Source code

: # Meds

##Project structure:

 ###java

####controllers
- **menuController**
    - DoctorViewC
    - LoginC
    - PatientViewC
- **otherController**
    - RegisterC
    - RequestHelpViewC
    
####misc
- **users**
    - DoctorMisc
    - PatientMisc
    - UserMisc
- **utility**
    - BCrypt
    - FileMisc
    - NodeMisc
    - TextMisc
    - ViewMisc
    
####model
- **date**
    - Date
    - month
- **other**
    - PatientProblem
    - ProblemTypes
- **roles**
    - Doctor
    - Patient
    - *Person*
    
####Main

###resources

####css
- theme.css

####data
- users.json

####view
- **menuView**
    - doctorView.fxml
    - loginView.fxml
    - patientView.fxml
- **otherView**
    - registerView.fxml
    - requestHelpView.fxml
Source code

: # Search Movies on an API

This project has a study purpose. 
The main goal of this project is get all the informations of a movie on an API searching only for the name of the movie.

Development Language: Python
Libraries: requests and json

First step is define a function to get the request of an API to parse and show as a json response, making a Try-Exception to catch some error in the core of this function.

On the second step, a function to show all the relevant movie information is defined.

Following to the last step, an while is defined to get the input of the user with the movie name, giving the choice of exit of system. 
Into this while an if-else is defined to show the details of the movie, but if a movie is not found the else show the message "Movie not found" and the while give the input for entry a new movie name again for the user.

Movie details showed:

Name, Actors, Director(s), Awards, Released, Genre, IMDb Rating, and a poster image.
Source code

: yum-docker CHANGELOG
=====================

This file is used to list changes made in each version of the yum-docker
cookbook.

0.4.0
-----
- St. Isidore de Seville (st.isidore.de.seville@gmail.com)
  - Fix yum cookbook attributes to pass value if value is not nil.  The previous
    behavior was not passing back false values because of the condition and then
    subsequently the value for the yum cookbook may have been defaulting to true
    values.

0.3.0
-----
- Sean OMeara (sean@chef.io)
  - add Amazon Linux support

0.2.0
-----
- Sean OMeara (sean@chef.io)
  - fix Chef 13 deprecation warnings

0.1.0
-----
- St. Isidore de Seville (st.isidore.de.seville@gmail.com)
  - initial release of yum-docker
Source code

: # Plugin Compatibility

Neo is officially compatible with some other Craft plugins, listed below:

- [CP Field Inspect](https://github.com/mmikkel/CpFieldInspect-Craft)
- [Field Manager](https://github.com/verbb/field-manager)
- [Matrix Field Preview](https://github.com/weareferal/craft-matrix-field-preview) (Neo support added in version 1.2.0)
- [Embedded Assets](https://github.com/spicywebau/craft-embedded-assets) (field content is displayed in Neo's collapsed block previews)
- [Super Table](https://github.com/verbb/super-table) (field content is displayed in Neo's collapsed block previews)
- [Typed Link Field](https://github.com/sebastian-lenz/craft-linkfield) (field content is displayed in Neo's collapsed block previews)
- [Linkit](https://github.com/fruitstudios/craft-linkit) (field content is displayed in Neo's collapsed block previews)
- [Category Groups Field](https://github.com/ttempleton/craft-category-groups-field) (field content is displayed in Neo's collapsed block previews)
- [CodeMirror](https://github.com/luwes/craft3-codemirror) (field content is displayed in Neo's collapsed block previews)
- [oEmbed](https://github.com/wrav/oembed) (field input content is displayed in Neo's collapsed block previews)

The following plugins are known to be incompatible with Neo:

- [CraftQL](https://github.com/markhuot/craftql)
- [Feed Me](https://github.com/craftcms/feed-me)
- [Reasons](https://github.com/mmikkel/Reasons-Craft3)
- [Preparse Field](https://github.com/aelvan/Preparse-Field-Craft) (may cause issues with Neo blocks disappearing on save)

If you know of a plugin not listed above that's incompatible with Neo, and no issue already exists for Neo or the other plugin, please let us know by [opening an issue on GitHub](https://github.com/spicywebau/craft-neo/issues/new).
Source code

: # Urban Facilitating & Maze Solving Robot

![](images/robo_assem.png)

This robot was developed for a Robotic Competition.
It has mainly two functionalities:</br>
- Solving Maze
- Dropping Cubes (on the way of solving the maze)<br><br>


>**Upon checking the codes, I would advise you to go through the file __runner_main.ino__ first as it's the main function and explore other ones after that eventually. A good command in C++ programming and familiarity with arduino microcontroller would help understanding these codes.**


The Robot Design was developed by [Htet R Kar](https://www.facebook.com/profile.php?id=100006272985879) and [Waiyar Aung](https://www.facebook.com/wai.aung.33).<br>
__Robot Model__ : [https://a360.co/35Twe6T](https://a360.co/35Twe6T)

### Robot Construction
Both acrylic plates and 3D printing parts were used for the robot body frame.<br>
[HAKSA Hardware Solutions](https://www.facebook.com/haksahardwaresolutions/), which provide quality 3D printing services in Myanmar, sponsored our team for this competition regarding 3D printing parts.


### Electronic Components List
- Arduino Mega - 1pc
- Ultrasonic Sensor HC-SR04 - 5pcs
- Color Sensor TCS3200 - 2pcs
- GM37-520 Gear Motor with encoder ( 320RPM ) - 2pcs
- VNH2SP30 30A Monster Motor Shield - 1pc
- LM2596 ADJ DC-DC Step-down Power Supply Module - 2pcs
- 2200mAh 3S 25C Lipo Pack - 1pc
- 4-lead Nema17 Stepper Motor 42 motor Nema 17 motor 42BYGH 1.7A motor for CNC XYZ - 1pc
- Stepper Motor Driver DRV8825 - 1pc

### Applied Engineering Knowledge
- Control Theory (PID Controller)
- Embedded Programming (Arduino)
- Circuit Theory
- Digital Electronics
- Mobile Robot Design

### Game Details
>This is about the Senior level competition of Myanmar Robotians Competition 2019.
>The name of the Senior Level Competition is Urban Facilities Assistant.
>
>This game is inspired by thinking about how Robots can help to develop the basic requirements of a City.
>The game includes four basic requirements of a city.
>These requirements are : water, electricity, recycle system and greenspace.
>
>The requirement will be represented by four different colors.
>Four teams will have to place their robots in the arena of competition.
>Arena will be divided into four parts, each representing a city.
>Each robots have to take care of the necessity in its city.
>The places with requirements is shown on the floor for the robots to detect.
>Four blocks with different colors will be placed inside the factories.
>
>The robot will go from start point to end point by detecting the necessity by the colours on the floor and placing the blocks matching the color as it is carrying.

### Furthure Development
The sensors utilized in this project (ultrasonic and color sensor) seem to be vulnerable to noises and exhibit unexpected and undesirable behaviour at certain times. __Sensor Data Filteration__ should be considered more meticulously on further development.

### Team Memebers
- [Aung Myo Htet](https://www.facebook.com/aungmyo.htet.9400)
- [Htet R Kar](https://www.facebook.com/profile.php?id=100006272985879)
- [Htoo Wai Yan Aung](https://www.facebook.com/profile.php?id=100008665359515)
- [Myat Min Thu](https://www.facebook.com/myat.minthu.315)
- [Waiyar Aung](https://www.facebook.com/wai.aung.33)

■ ■ ■

* EXERCISE GOAL *
Pick out each line in the material containing "profile".

* WRITTEN ANSWER *
The Robot Design was developed by [Htet R Kar](https://www.facebook.com/profile.php?id=100006272985879) and [Waiyar Aung](https://www.facebook.com/wai.aung.33).<br>
- [Htet R Kar](https://www.facebook.com/profile.php?id=100006272985879)
- [Htoo Wai Yan Aung](https://www.facebook.com/profile.php?id=100008665359515)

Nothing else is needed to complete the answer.